I'd prefer to see offsets in hex.

llvm/tools/llvm-pdbutil/DumpOutputStyle.cpp
874 ↗(On Diff #104924)

Not 4? I guess it won't matter, the publics stream never has scope records.

llvm/tools/llvm-pdbutil/MinimalSymbolDumper.cpp
673 ↗(On Diff #104924)

Looks like this was left behind after search & replace & format.

zturner added inline comments.Jun 30 2017, 2:13 PM
lld/test/COFF/pdb-comdat.test
44 ↗(On Diff #104924)

I'm kind of of two minds here. I wanted them to look visually distinct from type indices, and there's also the issue of the size fields. Someone should be able to look at the size field (which is also printed) and easily compute the next offset. It's harder to mentally do hex math than decimal math so but this way someone can easily see that Offset(N+1) = Offset(N) + Size(N)

llvm/tools/llvm-pdbutil/DumpOutputStyle.cpp
874 ↗(On Diff #104924)

Nope, it's actually 0 here. Publics has a bunch of header information and then a field which says "the symbol records are over here somewhere in another stream". And in that stream, the symbols are at offset 0.

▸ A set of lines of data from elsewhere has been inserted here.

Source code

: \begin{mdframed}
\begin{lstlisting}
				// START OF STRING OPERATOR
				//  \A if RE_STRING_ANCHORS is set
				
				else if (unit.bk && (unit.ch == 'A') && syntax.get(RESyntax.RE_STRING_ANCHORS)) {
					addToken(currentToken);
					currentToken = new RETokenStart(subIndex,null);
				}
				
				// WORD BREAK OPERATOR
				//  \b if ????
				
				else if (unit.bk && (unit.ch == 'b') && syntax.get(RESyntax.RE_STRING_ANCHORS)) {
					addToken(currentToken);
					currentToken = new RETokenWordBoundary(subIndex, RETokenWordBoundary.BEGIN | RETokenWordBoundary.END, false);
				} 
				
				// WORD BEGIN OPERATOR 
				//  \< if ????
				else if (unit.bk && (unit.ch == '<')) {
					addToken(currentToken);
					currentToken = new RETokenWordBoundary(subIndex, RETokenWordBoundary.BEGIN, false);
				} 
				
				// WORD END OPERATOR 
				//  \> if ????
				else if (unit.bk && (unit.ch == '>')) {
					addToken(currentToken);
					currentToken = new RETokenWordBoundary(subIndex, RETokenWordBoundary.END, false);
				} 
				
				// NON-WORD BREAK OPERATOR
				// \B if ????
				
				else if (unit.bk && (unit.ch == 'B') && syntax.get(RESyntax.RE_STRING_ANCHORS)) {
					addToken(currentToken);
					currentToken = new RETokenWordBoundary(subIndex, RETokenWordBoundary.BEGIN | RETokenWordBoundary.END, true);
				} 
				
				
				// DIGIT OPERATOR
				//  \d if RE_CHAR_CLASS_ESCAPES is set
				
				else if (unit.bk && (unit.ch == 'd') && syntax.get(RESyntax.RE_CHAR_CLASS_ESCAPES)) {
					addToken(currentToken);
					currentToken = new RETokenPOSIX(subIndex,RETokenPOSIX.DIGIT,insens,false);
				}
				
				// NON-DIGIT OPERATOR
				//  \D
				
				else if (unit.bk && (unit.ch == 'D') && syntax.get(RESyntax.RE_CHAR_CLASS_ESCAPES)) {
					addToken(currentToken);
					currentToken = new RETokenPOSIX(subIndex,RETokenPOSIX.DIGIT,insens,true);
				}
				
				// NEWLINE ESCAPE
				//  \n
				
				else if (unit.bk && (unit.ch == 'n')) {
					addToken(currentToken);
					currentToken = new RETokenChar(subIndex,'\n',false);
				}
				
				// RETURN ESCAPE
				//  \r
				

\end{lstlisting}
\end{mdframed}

I guess the conceptual difference is that the public symbol record stream is literally nothing but symbol records, whereas the module debug stream (which is where module symbols come from) contains an embedded substream which contains symbol records, so they put a 4 byte identifier before it that says "symbols are up next!". Not really necessary, but that's about the only thing I can think of.

rnk added inline comments.Jun 30 2017, 2:31 PM
lld/test/COFF/pdb-comdat.test
44 ↗(On Diff #104924)

Hard to do mental math in hex? Get gud.

I agree, though, size, offset, parent, and end should all be in the same base. It might as well be decimal for now.

This revision was automatically updated to reflect the committed changes.